Q&A: Justification — Inductive Thinking and Revealing Arguments
Justification — Inductive Thinking and Revealing Arguments
Question
With God’s help
Hello Rabbi,
I wanted to ask, according to the Rabbi’s approach: since the justification for our inductive thinking is based on a “prior / revealed” belief that we were not previously aware of (for example, God as a coordinator, or ideal evidence),
is there not something flawed about this kind of justification?
For example, when we see something and as a result assume that the object exists in the external world, that fits very well with our obvious assumption that the eyes are reliable. From that standpoint, there is no need to give any further explanation, otherwise this becomes skepticism and we get caught in a regress. And because we are operating from a “foundationalist” outlook that assumes understanding rests on basic forms of thought that cannot be justified, a kind of evidence, we therefore do not see any need to provide further justification for that.
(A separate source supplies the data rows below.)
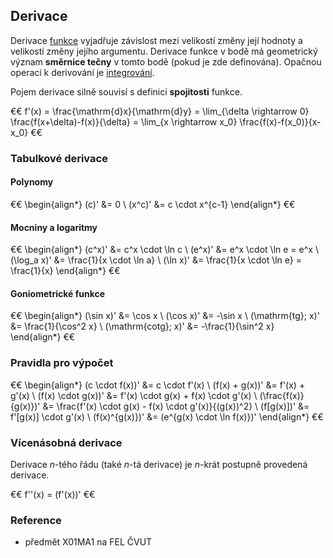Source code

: ## Derivace

Derivace [funkce](wiki/zobrazeni) vyjadřuje závislost mezi velikostí změny její hodnoty a velikostí změny jejího argumentu. Derivace funkce v bodě má geometrický význam **směrnice tečny** v tomto bodě (pokud je zde definována). Opačnou operací k derivování je [integrování](wiki/integrace). 

Pojem derivace silně souvisí s definicí **spojitosti** funkce.

€€ 
f'(x) = \frac{\mathrm{d}x}{\mathrm{d}y} = \lim_{\delta \rightarrow 0} \frac{f(x+\delta)-f(x)}{\delta} = \lim_{x \rightarrow x_0} \frac{f(x)-f(x_0)}{x-x_0}
€€

### Tabulkové derivace

#### Polynomy

€€
\begin{align*}
(c)' &= 0 \\
(x^c)' &= c \cdot x^{c-1}
\end{align*}
€€

#### Mocniny a logaritmy

€€
\begin{align*}
(c^x)' &= c^x \cdot \ln c \\
(e^x)' &= e^x \cdot \ln e = e^x \\
(\log_a x)' &= \frac{1}{x \cdot \ln a} \\
(\ln x)' &= \frac{1}{x \cdot \ln e} = \frac{1}{x}
\end{align*}
€€

#### Goniometrické funkce

€€
\begin{align*}
(\sin x)' &= \cos x \\
(\cos x)' &= -\sin x \\
(\mathrm{tg}\; x)' &= \frac{1}{\cos^2 x} \\
(\mathrm{cotg}\; x)' &= -\frac{1}{\sin^2 x} 
\end{align*}
€€

### Pravidla pro výpočet

€€
\begin{align*}
(c \cdot f(x))' &= c \cdot f'(x) \\
(f(x) + g(x))' &= f'(x) + g'(x) \\
(f(x) \cdot g(x))' &= f'(x) \cdot g(x) + f(x) \cdot g'(x) \\
(\frac{f(x)}{g(x)})' &= \frac{f'(x) \cdot g(x) - f(x) \cdot g'(x)}{(g(x))^2} \\
(f[g(x)])' &= f'[g(x)] \cdot g'(x) \\
(f(x)^{g(x)})' &= (e^{g(x) \cdot \ln f(x)})'
\end{align*}
€€

### Vícenásobná derivace

Derivace *n*-tého řádu (také *n*-tá derivace) je *n*-krát postupně provedená derivace.

€€
f''(x) = (f'(x))'
€€

### Reference

- předmět X01MA1 na FEL ČVUT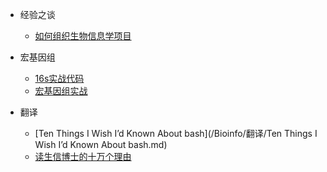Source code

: - 经验之谈
	- [如何组织生物信息学项目](/Bioinfo/如何组织生物信息学项目.md)

- 宏基因组
	- [16s实战代码](/Bioinfo/宏基因组/16s-code.md)
	- [宏基因组实战](/Bioinfo/宏基因组/宏基因组实战.md)

- 翻译

	- [Ten Things I Wish I’d Known About bash](/Bioinfo/翻译/Ten Things I Wish I’d Known About bash.md)
	- [读生信博士的十万个理由](/Bioinfo/翻译/读生信博士的十万个理由.md)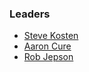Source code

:### Leaders

* [Steve Kosten](mailto:steve.kosten@owasp.org)
* [Aaron Cure](mailto:aaron.cure@owasp.org)
* [Rob Jepson](mailto:rob.jepson@owasp.org)

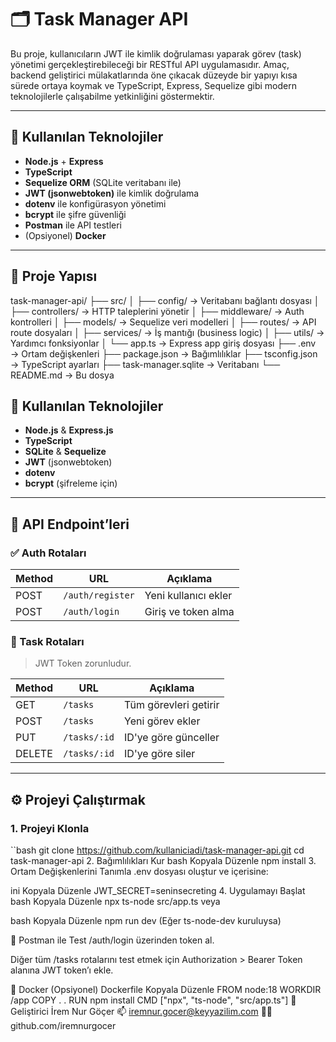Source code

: # 🗂️ Task Manager API

Bu proje, kullanıcıların JWT ile kimlik doğrulaması yaparak görev (task) yönetimi gerçekleştirebileceği bir RESTful API uygulamasıdır. Amaç, backend geliştirici mülakatlarında öne çıkacak düzeyde bir yapıyı kısa sürede ortaya koymak ve TypeScript, Express, Sequelize gibi modern teknolojilerle çalışabilme yetkinliğini göstermektir.

---

## 🚀 Kullanılan Teknolojiler

- **Node.js** + **Express**
- **TypeScript**
- **Sequelize ORM** (SQLite veritabanı ile)
- **JWT (jsonwebtoken)** ile kimlik doğrulama
- **dotenv** ile konfigürasyon yönetimi
- **bcrypt** ile şifre güvenliği
- **Postman** ile API testleri
- (Opsiyonel) **Docker**

---

## 📁 Proje Yapısı

task-manager-api/
├── src/
│ ├── config/ → Veritabanı bağlantı dosyası
│ ├── controllers/ → HTTP taleplerini yönetir
│ ├── middleware/ → Auth kontrolleri
│ ├── models/ → Sequelize veri modelleri
│ ├── routes/ → API route dosyaları
│ ├── services/ → İş mantığı (business logic)
│ ├── utils/ → Yardımcı fonksiyonlar
│ └── app.ts → Express app giriş dosyası
├── .env → Ortam değişkenleri
├── package.json → Bağımlılıklar
├── tsconfig.json → TypeScript ayarları
├── task-manager.sqlite → Veritabanı
└── README.md → Bu dosya

## 🧰 Kullanılan Teknolojiler

- **Node.js** & **Express.js**
- **TypeScript**
- **SQLite** & **Sequelize**
- **JWT** (jsonwebtoken)
- **dotenv**
- **bcrypt** (şifreleme için)

---

## 🔐 API Endpoint’leri

### ✅ Auth Rotaları

| Method | URL              | Açıklama             |
|--------|------------------|----------------------|
| POST   | `/auth/register` | Yeni kullanıcı ekler |
| POST   | `/auth/login`    | Giriş ve token alma  |

### 📝 Task Rotaları

> JWT Token zorunludur.

| Method | URL         | Açıklama              |
|--------|-------------|------------------------|
| GET    | `/tasks`    | Tüm görevleri getirir  |
| POST   | `/tasks`    | Yeni görev ekler       |
| PUT    | `/tasks/:id`| ID'ye göre günceller   |
| DELETE | `/tasks/:id`| ID'ye göre siler       |

---

## ⚙️ Projeyi Çalıştırmak

### 1. Projeyi Klonla

``bash
git clone https://github.com/kullaniciadi/task-manager-api.git
cd task-manager-api
2. Bağımlılıkları Kur
bash
Kopyala
Düzenle
npm install
3. Ortam Değişkenlerini Tanımla
.env dosyası oluştur ve içerisine:

ini
Kopyala
Düzenle
JWT_SECRET=seninsecreting
4. Uygulamayı Başlat
bash
Kopyala
Düzenle
npx ts-node src/app.ts
veya

bash
Kopyala
Düzenle
npm run dev
(Eğer ts-node-dev kuruluysa)

🔭 Postman ile Test
/auth/login üzerinden token al.

Diğer tüm /tasks rotalarını test etmek için Authorization > Bearer Token alanına JWT token’ı ekle.

🐳 Docker (Opsiyonel)
Dockerfile
Kopyala
Düzenle
FROM node:18
WORKDIR /app
COPY . .
RUN npm install
CMD ["npx", "ts-node", "src/app.ts"]
👤 Geliştirici
İrem Nur Göçer
📫 iremnur.gocer@keyyazilim.com
🧑‍💻 github.com/iremnurgocer
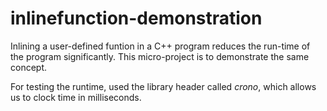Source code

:# inlinefunction-demonstration
Inlining a user-defined funtion in a C++ program reduces the run-time of the program significantly. This micro-project is to demonstrate the same concept.

For testing the runtime, used the library header called *crono*, which allows us to clock time in milliseconds.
But when we conclude, on the basis of our assumption, that inductive thinking is justified, or that inductive thought patterns are generally justified, then we are “adding” a factor external to us, which coordinates between thought and the world, for example God.
But belief in that external factor is not our basic assumption; rather, it is inferred from our assumption that we really are correct in these inductive thought patterns, even though they are valid only insofar as that coordinating factor exists. In other words, this is actually a circular and pragmatist argument.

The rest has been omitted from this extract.